The jealousy creates mixed signals for love and loyalty instead of insecurity from the partner. We become biased to little comments like “Why did this person text you” or “Why did he follow you on Instagram” and assure us that our partner is acting protective and loving us too much.  

Jeremiah is for the people who crave love and attention, glorifying it to a point of fantasy and bypassing any red flags. Jeremiah fans love fairy-tale endings and romance displayed in cheesy movies, turning oblivious to their partner’s tendencies to project their insecurities onto their partner.

It is anxious attachment latching onto another anxious attachment partner, creating one giant ball of abandonment issues and fear of being underappreciated.  

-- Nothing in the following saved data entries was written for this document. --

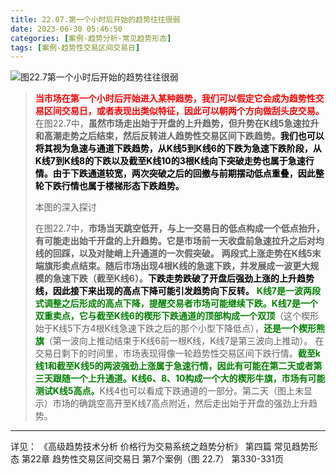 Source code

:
 ```yaml
---
title: 22.07.第一个小时后开始的趋势往往很弱
date: 2023-06-30 05:46:50
categories: [案例-趋势分析-常见趋势形态]
tags: [案例-趋势性交易区间交易日]
---
```



![图22.7第一个小时后开始的趋势往往很弱](https://objectstorage.us-phoenix-1.oraclecloud.com/n/axdikqaqm3dc/b/bucket1/o/pa-price-charts%2Ftrends%2Fc22%2FSlide7.JPG)

>
> <font color="red">**当市场在第一个小时后开始进入某种趋势，我们可以假定它会成为趋势性交易区间交易日，或者表现出类似特征，因此可以朝两个方向做刮头皮交易。**</font>在图22.7中，**虽然市场走出始于开盘的上升趋势，但升势在K线5急速拉升和高潮走势之后结束，然后反转进人趋势性交易区间下跌趋势。**<font color="black">**我们也可以将其视为急速与通道下跌趋势，从K线5到K线6的下跌为急速下跌阶段，从K线7到K线8的下跌以及截至K线10的3根K线向下突破走势也属于急速行情。由于下跌通道较宽，两次突破之后的回撤与前期摆动低点重叠，因此整轮下跌行情也属于楼梯形态下跌趋势。**</font>
> 
> 本图的深入探讨
>
> 在图22.7中，**市场当天跳空低开，与上一交易日的低点构成一个低点抬升，有可能走出始千开盘的上升趋势。它是市场前一天收盘前急速拉升之后对均线的回踩，以及对陡峭上升通道的一次假突破。**
> **两段式上涨走势在K线5末端旗形卖点结束。随后市场出现4根K线的急速下跌，并发展成一波更大规模的急速下跌（截至K线6）。**<font color="black">**下跌走势跌破了开盘后强劲上涨的上升趋势线，因此接下来出现的高点下降可能引发趋势向下反转。**</font>
> <font color="green">**K线7是一波两段式调整之后形成的高点下降，提醒交易者市场可能继续下跌。K线7是一个双重卖点，它与截至K线6的楔形下跌通道的顶部构成一个双顶**</font>（这个楔形始于K线5下方4根K线急速下跌之后的那个小型下降低点），<font color="green">**还是一个楔形熊旗**</font>（第一波向上推动结束于K线6前一根K线，K线7是第三波向上推动）。
> 在交易日剩下的时间里，市场表现得像一轮趋势性交易区间下跌行情。<font color="green">**截至k线1和截至K线5的两波强劲上涨属于急速行情，因此有可能在第二天或者第三天跟随一个上升通道。K线6、8、10构成一个大的楔形牛旗，市场有可能测试K线5高点。**</font>K线4也可以看成下跌通道的一部分。第二天（图上未显示）市场的确跳空高开至K线7高点附近，然后走出始于开盘的强劲上升趋势。
>

---
详见：
《高级趋势技术分析 价格行为交易系统之趋势分析》
第四篇 常见趋势形态
第22章 趋势性交易区间交易日
第7个案例（图 22.7）
第330-331页

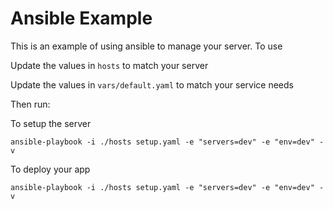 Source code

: # Ansible Example

This is an example of using ansible to manage your server. To use

Update the values in `hosts` to match your server

Update the values in `vars/default.yaml` to match your service needs

Then run: 

To setup the server
```
ansible-playbook -i ./hosts setup.yaml -e "servers=dev" -e "env=dev" -v
```
To deploy your app
```
ansible-playbook -i ./hosts setup.yaml -e "servers=dev" -e "env=dev" -v
```
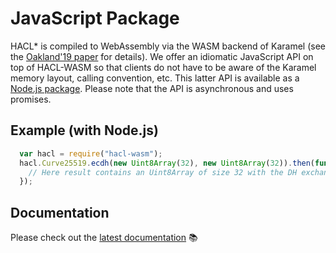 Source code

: # JavaScript Package

HACL* is compiled to WebAssembly via the WASM backend of Karamel (see the
[Oakland'19 paper](https://ieeexplore.ieee.org/abstract/document/8835291) for
details). We offer an idiomatic JavaScript API on top of HACL-WASM so that
clients do not have to be aware of the Karamel memory layout,
calling convention, etc. This latter API is available as a
[Node.js package](https://www.npmjs.com/package/hacl-wasm).
Please note that the API is asynchronous and uses promises.

## Example (with Node.js)

```javascript
  var hacl = require("hacl-wasm");
  hacl.Curve25519.ecdh(new Uint8Array(32), new Uint8Array(32)).then(function (result) {
    // Here result contains an Uint8Array of size 32 with the DH exchange result
  });
```

## Documentation

Please check out the [latest documentation](../js/main/index.html) 📚
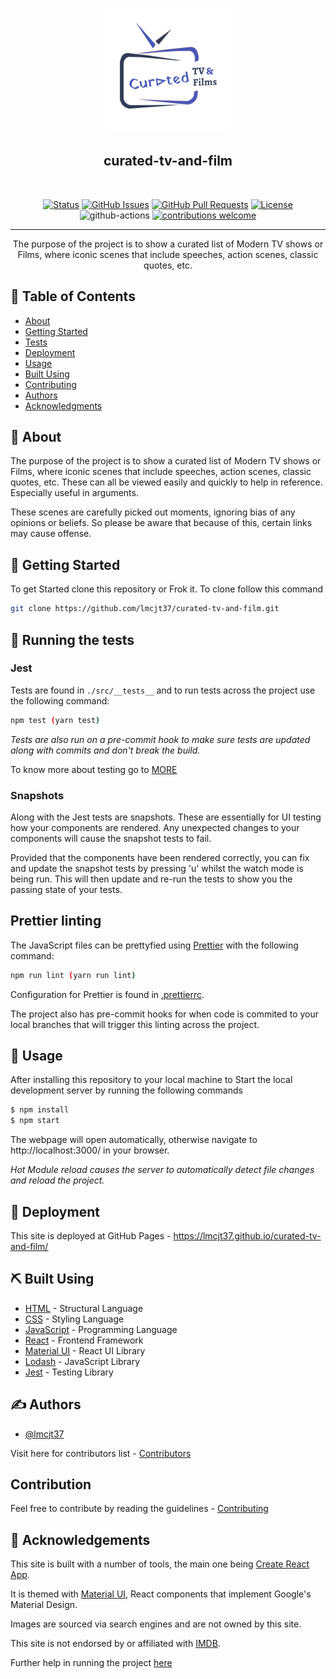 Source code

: <p align="center">
  <a href="https://lmcjt37.github.io/curated-tv-and-film/" rel="noopener">
 <img width=200px height=200px src="./public/assets/images/logo.png"></a>
</p>

<h2 align="center">curated-tv-and-film</h2>
<br>
<div align="center">

[![Status](https://img.shields.io/badge/status-active-success.svg)]()
[![GitHub Issues](https://img.shields.io/github/issues/kylelobo/The-Documentation-Compendium.svg)](https://github.com/lmcjt37/curated-tv-and-film/issues)
[![GitHub Pull Requests](https://img.shields.io/github/issues-pr/kylelobo/The-Documentation-Compendium.svg)](https://github.com/lmcjt37/curated-tv-and-film/pulls)
[![License](https://img.shields.io/badge/license-MIT-blue.svg)](/LICENSE)
![github-actions](https://github.com/lmcjt37/curated-tv-and-film/actions/workflows/ci.yml/badge.svg?branch=main) [![contributions welcome](https://img.shields.io/badge/contributions-welcome-brightgreen.svg?style=flat)](https://github.com/lmcjt37/curated-tv-and-film/issues)

</div>

---

<p align="center"> 
The purpose of the project is to show a curated list of Modern TV shows or Films, where iconic scenes that include speeches, action scenes, classic quotes, etc.
</p>

## 📝 Table of Contents

- [About](#about)
- [Getting Started](#getting_started)
- [Tests](#tests)
- [Deployment](#deployment)
- [Usage](#usage)
- [Built Using](#built_using)
- [Contributing](CONTRIBUTING.md)
- [Authors](#authors)
- [Acknowledgments](#acknowledgement)

## 🧐 About <a name = "about"></a>
The purpose of the project is to show a curated list of Modern TV shows or Films, where iconic scenes that include speeches, action scenes, classic quotes, etc. These can all be viewed easily and quickly to help in reference. Especially useful in arguments.

These scenes are carefully picked out moments, ignoring bias of any opinions or beliefs. So please be aware that because of this, certain links may cause offense.
<br>
## 🏁 Getting Started <a name = "getting_started"></a>
To get Started clone this repository or Frok it.
To clone follow this command
```sh
git clone https://github.com/lmcjt37/curated-tv-and-film.git
``` 

## 🔧 Running the tests <a name = "tests"></a>

### Jest

Tests are found in `./src/__tests__` and to run tests across the project use the following command:

```bash
npm test (yarn test)
```

_Tests are also run on a pre-commit hook to make sure tests are updated along with commits and don't break the build._

To know more about testing go to [MORE](MORE.md)

### Snapshots

Along with the Jest tests are snapshots. These are essentially for UI testing how your components are rendered. Any unexpected changes to your components will cause the snapshot tests to fail.

Provided that the components have been rendered correctly, you can fix and update the snapshot tests by pressing 'u' whilst the watch mode is being run. This will then update and re-run the tests to show you the passing state of your tests.

## Prettier linting

The JavaScript files can be prettyfied using [Prettier](https://github.com/prettier/prettier) with the following command:

```bash
npm run lint (yarn run lint)
```

Configuration for Prettier is found in [.prettierrc](.prettierrc).

The project also has pre-commit hooks for when code is commited to your local branches that will trigger this linting across the project.

## 🎈 Usage <a name="usage"></a>

After installing this repository to your local machine to Start the local development server by running the following commands
```sh
$ npm install 
$ npm start
```
The webpage will open automatically, otherwise navigate to http://localhost:3000/ in your browser.

_Hot Module reload causes the server to automatically detect file changes and reload the project._


## 🚀 Deployment <a name = "deployment"></a>

This site is deployed at GitHub Pages - https://lmcjt37.github.io/curated-tv-and-film/

## ⛏️ Built Using <a name = "built_using"></a>

- [HTML](https://www.w3schools.com/html/) - Structural Language
- [CSS](https://www.w3schools.com/css/) - Styling Language
- [JavaScript](https://www.w3schools.com/js/) - Programming Language
- [React](https://reactjs.org/) - Frontend Framework
- [Material UI](https://mui.com/) - React UI Library
- [Lodash](https://lodash.com/) - JavaScript Library
- [Jest](https://jestjs.io/) - Testing Library

## ✍️ Authors <a name = "authors"></a>

- [@lmcjt37](https://github.com/lmcjt37)

Visit here for contributors list - [Contributors](CONTRIBUTORS.md)

## Contribution

Feel free to contribute by reading the guidelines - [Contributing](CONTRIBUTING.md)

## 🎉 Acknowledgements <a name = "acknowledgement"></a>

This site is built with a number of tools, the main one being [Create React App](https://facebook.github.io/create-react-app/).

It is themed with [Material UI](https://material-ui.com/), React components that implement Google's Material Design.

Images are sourced via search engines and are not owned by this site.

This site is not endorsed by or affiliated with [IMDB](https://www.imdb.com/).

Further help in running the project [here](MORE.md)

Why are we attracted to people who are not good for us?  

Living in a perfect world clearly does not exist, so it is inevitable to love people who may not be the best fit. Being an unfit partner is not one-sided, as everyone behaves and reacts differently to given situations. Also, we are creatures of habit, taking every past experience and applying it to our lives, specifically our relationships. We are all predictable, and it takes us to realize why we attract partners with consistent toxic traits.